- **Task prompt**
Within the data below, count the lines that include "more" and give only the count.

Saved entries:
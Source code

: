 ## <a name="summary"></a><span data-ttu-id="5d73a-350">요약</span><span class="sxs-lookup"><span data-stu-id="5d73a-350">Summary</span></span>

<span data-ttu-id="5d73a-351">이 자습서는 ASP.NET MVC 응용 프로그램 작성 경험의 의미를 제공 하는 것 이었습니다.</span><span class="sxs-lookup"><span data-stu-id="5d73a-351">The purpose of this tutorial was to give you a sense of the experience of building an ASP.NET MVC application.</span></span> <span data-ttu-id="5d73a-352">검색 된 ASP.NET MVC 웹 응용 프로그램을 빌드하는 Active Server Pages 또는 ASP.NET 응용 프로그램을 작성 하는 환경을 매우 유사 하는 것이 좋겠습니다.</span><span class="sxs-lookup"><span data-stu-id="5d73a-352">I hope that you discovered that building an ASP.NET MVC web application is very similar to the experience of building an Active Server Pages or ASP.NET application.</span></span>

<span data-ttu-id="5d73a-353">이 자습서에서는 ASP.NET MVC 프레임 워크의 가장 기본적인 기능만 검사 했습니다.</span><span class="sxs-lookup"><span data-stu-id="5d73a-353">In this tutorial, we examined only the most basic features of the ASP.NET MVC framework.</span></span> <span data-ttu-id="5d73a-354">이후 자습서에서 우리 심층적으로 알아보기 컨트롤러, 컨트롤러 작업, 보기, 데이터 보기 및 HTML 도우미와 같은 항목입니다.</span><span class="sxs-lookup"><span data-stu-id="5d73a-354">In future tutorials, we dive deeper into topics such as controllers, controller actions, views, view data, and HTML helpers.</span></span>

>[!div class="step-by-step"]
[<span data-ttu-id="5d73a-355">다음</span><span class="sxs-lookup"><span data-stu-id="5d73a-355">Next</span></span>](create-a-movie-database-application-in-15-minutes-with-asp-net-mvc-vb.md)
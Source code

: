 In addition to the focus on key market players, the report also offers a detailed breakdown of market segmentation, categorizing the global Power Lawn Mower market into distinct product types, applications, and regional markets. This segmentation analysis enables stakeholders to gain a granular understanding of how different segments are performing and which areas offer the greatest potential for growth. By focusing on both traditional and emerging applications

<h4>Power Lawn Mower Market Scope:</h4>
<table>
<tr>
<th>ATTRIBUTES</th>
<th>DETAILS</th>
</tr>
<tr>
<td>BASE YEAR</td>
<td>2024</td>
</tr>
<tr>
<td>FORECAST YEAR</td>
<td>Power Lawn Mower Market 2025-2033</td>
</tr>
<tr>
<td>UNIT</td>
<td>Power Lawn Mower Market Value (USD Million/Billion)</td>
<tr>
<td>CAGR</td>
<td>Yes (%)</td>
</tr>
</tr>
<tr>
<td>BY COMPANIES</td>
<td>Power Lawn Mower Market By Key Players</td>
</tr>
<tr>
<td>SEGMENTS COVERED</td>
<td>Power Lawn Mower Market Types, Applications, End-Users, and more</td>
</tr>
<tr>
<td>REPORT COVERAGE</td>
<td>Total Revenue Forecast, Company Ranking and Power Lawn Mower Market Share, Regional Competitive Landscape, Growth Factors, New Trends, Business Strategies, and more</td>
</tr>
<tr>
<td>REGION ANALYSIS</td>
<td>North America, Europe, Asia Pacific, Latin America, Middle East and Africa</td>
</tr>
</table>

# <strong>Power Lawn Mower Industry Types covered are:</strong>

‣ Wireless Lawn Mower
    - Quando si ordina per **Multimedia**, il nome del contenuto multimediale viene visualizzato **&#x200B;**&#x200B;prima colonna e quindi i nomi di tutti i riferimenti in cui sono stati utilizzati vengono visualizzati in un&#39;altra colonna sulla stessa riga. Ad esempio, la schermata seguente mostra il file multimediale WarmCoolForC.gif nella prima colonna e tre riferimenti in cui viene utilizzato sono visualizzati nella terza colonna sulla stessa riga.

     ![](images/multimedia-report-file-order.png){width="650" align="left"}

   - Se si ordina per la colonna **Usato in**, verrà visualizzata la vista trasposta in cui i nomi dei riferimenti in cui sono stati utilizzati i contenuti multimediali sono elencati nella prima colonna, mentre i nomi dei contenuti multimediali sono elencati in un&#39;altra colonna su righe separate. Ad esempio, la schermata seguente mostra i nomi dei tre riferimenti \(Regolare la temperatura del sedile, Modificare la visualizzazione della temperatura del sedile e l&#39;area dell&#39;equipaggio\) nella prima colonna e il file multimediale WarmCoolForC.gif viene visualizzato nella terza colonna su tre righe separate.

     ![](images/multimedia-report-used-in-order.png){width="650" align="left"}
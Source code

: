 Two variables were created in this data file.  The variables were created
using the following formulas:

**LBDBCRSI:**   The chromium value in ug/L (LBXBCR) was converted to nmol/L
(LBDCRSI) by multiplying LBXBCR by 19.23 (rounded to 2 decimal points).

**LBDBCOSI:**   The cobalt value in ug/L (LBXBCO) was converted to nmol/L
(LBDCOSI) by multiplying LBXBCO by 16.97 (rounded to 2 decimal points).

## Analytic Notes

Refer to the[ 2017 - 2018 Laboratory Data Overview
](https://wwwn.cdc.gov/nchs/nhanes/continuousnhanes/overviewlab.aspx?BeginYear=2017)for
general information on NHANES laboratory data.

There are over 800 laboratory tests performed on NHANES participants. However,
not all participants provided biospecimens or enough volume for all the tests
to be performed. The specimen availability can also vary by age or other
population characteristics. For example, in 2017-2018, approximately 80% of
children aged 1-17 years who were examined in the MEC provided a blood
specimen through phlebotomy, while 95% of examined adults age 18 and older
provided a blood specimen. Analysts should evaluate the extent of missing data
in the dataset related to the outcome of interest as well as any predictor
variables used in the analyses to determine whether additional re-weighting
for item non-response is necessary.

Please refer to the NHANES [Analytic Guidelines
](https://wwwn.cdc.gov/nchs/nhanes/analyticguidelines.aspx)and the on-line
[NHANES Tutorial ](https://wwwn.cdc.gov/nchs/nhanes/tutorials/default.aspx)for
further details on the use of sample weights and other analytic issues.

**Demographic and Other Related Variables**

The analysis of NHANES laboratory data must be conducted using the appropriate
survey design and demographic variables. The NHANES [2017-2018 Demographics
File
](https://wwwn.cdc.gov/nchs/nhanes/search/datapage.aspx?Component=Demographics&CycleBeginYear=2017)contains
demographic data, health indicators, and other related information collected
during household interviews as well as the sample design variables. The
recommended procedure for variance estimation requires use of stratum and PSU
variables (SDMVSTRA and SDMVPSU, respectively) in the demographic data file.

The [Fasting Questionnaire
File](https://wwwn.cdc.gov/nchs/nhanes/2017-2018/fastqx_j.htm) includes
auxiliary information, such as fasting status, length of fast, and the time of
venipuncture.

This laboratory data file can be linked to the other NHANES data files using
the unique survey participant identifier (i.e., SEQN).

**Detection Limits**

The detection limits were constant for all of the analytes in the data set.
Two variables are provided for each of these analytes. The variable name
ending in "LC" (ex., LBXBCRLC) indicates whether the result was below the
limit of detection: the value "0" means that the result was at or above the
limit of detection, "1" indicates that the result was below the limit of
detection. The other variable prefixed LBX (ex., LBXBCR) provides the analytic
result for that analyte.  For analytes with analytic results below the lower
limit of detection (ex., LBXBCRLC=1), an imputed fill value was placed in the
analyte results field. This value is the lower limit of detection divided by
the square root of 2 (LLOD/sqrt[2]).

- **Written response**
2